Mit VW.OS behalte Volkswagen die "Hoheit über die elementaren Architekturfragen", meint Björn Goerke. Der Informatiker arbeitet seit Januar für Volkswagen, zuvor war er Chief Technology Officer bei SAP.

(Bild: Volkswagen)

Björn Goerke: Ich sehe das etwas anders. Der ID.3 ist das erste updatefähige E-Auto von Volkswagen, es wird digital immer frisch bleiben. Das ist ein wichtiger Schritt für uns, und natürlich hat der Kraft gekostet. Hinzu kamen dann noch extreme Herausforderungen durch Corona. Aber da sind wir durch. Der ID.3 ist ein klasse Auto, das nicht nur eine völlig neue Server-Architektur bietet, sondern auch bilanziell klimaneutral produziert wird.

Welche Konsequenzen ziehen Sie aus den Software-Problemen?

Früher war Software ein Teil eines Fahrzeugprojekts und für die individuelle Hardware optimiert.
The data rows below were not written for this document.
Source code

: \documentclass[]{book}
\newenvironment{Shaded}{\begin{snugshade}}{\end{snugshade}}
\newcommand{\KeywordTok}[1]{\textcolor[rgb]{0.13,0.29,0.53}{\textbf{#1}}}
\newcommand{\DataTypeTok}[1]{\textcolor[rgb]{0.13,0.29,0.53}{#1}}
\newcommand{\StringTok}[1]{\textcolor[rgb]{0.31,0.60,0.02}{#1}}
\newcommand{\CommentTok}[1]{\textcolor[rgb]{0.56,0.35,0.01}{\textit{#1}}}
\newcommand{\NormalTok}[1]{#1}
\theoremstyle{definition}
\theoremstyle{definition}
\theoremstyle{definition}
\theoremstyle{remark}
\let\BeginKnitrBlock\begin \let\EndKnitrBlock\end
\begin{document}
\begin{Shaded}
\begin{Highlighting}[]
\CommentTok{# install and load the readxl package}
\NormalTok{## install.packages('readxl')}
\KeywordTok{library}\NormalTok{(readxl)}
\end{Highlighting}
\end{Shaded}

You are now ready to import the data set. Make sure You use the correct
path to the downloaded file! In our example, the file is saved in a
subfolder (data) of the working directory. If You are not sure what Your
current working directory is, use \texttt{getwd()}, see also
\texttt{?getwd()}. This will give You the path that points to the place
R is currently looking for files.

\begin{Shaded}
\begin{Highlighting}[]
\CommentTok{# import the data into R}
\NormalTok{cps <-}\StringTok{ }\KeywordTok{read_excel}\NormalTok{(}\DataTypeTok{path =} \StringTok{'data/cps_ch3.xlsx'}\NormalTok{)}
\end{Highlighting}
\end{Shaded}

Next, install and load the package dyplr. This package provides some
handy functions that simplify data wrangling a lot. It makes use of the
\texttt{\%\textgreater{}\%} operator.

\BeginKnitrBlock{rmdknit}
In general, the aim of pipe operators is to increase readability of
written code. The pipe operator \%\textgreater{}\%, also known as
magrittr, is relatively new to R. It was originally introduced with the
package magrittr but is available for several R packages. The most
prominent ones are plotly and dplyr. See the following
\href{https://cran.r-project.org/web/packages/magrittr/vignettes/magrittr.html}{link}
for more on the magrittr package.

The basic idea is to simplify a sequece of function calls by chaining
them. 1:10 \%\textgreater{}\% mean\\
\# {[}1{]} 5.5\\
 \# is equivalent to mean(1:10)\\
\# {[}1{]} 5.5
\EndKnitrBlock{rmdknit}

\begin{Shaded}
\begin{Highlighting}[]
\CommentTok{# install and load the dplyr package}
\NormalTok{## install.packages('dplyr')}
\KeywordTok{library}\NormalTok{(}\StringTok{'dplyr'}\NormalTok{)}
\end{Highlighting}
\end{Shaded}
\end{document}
Jede Marke hatte also unterschiedliche Ansätze. Konzernweit hat das schließlich zu einer enormen Komplexität geführt. Davon gehen wir weg. Seit Anfang Juli bündeln wir die Software-Fähigkeiten des Volkswagen-Konzerns in der CSO. Wir entwickeln dort eine leistungsstarke Software-Plattform für alle Marken und Märkte des Konzerns. Das ist eine komplett neue Philosophie. Unser VW.OS wird ein eigenständiges Produkt für alle Modelle im Volkswagen-Konzern, mit eigenem Innovationszyklus und regelmäßigen Updates, ähnlich wie Android oder iOS bei Smartphones.

Heißt das, dass Sie ein Betriebssystem von Grund auf neu entwickeln?

VW.OS ist nicht vergleichbar mit einem singulären Betriebssystem wie Linux oder QNX. Dafür ist der Leistungsumfang eines Fahrzeugbetriebssystems zu groß. Vielmehr muss unser VW.OS als Verbund, als Architektur verstanden werden. Denn wir werden weiterhin auch auf etablierte Betriebssysteme zurückgreifen, beispielsweise Linux. Mit VW.OS definieren wir aber die Standards dafür, wie solche Software-Komponenten zusammenspielen. Damit behalten wir die Hoheit über die elementaren Architekturfragen. Und wir wollen bis 2025 den Eigenanteil an Software im Auto von aktuell 10 auf 60 Prozent steigern.

Was wollen Sie denn konkret selbst entwickeln?

Wir werden uns auf die Dinge konzentrieren, die sicherheitsrelevant sind und den größten Einfluss auf das Kundenerlebnis haben. Das sind unter anderem Fahrerassistenzsysteme, digitale Sprachassistenten und Mehrwertdienste fürs Parken oder Flottenmanagement.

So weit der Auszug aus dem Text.